Baby Twins Left Alone In Tennessee Home During Freezing Cold Rescued

A Tennessee man rescued a baby who had been left home alone as temperatures plummeted while the police found his twin, according to reports.

Bystander Nicholas Garrett was in the area of Eden Drive, in Memphis, when he heard sounds coming from a vacant home on the evening of Friday, February 3.

When he realized the sounds were coming from a baby, Garrett decided to act and get them out of the home, according to Fox 13.

He told the network: "I heard a baby hollering like somebody was whooping a baby. I saw the baby's hand come out of the door.

Stock image of an abandoned house
Stock image of an abandoned house. The babies were later taken away by police. Getty

"They had the door tied up with shoestring. I ran up there and got the baby out [of] the house. He didn't have on no clothes but a [diaper]."

In a Facebook Live video shared by Garrett when he discovered the children, he could be heard commenting: "It's so cold. That baby was shaking so hard."

According to AccuWeather, temperatures fell to as low as 26 degrees on the day the baby was discovered.

Garrett said he immediately called the police and learned shortly afterward that there was a second baby inside the house.

He told Fox 13 police entered the home and located the other child and wrapped it in a blanket.

A Memphis Police Department spokesperson told Newsweek that officers arrived in the area at 5:57 p.m. that day following reports of a found child.

It added: "Officers advised that two children were located alone at the residence. The parents arrived on the scene moments after the officer's arrival. The children were unharmed and released to relatives."
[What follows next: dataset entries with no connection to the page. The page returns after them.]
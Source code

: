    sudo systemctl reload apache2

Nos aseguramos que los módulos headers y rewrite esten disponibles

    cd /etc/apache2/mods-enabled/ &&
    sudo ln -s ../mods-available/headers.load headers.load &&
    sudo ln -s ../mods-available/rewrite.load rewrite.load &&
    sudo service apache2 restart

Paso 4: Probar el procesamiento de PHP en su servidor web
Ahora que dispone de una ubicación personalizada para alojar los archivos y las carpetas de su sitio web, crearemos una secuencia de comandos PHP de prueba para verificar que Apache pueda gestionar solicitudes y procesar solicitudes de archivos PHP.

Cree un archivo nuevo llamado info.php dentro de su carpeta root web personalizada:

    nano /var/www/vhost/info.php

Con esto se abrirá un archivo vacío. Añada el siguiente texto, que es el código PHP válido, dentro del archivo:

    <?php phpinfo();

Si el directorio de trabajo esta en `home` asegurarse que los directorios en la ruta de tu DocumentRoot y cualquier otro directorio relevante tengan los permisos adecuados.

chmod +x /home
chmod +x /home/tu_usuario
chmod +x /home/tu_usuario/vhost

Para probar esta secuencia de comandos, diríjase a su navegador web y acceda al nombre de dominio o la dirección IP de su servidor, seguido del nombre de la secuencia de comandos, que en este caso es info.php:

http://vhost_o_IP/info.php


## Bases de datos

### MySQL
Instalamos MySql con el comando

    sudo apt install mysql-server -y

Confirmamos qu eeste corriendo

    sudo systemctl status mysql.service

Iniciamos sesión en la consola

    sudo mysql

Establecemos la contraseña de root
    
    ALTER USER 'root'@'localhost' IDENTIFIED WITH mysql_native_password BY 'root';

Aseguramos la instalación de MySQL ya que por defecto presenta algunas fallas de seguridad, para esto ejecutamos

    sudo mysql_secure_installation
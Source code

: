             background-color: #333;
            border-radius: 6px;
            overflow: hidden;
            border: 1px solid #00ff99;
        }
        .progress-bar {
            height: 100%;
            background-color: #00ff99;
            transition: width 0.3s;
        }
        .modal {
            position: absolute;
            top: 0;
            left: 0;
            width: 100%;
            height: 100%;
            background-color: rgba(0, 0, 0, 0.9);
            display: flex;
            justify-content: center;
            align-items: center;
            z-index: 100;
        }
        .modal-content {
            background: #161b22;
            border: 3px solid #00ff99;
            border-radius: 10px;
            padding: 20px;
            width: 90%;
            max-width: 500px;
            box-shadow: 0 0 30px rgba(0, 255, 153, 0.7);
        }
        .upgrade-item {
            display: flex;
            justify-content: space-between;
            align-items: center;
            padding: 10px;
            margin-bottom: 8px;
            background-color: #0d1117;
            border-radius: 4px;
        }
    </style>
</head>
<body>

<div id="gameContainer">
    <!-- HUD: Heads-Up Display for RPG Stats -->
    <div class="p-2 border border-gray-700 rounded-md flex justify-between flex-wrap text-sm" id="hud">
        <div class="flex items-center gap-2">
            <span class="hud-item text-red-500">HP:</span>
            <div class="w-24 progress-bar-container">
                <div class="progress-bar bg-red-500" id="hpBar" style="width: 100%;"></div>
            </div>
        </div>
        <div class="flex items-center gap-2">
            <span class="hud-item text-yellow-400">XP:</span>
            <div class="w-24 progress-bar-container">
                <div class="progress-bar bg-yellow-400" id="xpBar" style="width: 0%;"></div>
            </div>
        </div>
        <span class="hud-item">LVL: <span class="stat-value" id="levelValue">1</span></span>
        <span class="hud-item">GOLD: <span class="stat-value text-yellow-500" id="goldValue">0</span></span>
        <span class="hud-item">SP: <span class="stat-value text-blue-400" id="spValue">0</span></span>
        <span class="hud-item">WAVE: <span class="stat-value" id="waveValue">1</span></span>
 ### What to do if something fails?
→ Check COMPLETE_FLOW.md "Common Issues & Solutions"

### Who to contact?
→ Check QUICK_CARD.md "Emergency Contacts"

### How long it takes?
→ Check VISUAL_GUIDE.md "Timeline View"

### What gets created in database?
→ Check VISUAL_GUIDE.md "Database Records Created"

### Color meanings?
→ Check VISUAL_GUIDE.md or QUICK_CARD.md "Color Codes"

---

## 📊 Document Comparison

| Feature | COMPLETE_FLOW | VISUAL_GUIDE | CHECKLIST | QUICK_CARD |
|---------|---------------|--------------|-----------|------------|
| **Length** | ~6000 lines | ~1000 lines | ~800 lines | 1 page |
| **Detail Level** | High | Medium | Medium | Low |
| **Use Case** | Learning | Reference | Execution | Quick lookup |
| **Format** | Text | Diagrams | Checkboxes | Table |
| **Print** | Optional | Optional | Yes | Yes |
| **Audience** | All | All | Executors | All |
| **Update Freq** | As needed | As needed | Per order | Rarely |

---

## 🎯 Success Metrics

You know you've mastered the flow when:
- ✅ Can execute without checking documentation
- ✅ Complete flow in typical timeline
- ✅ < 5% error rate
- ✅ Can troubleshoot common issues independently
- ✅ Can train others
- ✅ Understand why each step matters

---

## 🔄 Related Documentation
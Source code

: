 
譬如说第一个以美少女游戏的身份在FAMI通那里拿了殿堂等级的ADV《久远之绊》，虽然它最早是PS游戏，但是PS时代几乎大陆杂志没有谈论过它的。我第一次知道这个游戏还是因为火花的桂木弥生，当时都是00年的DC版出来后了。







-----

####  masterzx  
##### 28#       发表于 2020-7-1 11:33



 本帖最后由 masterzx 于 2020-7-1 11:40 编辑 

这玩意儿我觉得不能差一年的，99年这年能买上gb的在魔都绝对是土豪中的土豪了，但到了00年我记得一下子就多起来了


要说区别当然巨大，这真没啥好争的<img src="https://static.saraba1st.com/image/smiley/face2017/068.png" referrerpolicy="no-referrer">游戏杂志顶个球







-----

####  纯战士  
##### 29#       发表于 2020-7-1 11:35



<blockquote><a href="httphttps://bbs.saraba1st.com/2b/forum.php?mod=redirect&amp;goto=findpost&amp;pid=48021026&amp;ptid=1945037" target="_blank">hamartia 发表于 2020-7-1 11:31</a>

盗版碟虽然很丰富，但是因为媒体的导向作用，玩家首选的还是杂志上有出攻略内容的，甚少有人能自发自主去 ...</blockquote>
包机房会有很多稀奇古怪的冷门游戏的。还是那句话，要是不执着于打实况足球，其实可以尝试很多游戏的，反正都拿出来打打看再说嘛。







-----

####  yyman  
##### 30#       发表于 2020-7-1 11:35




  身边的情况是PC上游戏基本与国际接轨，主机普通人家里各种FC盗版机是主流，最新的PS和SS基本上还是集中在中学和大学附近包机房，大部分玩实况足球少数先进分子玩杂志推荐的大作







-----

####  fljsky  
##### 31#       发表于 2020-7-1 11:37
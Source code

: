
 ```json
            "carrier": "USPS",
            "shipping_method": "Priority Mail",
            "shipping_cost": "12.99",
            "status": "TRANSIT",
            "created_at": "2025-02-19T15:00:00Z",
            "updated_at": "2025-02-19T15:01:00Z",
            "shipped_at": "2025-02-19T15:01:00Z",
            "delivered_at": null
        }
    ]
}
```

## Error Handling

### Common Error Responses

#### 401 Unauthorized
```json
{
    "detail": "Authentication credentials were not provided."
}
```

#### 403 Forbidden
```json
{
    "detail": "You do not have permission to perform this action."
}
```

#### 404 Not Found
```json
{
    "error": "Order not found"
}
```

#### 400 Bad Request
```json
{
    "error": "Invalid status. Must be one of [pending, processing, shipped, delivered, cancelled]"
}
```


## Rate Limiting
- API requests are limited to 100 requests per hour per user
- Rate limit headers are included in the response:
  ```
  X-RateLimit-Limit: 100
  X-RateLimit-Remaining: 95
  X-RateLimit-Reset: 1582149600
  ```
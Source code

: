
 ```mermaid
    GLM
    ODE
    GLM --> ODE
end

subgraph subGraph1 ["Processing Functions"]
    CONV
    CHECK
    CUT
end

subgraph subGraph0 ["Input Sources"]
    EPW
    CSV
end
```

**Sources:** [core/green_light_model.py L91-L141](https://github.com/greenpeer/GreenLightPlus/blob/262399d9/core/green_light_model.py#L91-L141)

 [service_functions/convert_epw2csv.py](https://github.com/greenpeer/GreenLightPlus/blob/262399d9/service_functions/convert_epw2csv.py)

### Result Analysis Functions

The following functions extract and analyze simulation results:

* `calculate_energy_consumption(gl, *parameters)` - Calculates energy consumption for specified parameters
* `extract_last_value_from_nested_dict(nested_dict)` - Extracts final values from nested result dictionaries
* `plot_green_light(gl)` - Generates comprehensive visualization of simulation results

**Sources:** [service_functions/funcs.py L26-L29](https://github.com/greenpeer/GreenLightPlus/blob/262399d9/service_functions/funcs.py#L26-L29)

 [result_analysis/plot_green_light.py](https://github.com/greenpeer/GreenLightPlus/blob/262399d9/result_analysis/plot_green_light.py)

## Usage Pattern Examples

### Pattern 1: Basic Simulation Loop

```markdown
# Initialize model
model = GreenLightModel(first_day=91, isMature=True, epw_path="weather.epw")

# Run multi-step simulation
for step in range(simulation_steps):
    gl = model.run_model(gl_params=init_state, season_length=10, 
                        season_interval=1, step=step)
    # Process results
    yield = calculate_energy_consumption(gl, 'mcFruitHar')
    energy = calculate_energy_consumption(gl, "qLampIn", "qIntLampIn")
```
Police did not comment on whether anyone has been arrested in connection with the babies being left in the house.

According to the Centers for Disease Control and Prevention, about one in seven children experienced abuse and neglect in the U.S. in the last year.

It added the total lifetime economic burden associated with child abuse and neglect was about $592 billion in 2018.

Under Tennessee's Safe Haven Law, mothers of newborns are only able to surrender unharmed babies within two weeks of them being born.

It added, as long as the baby is unharmed and the child is surrendered within two weeks of birth, the mother, or parent, will not be prosecuted and is assured of complete confidentiality.

Variations of the Safe Haven Law were introduced across the U.S. and its unincorporated territories in a bid to reduce the unsafe abandonment of babies.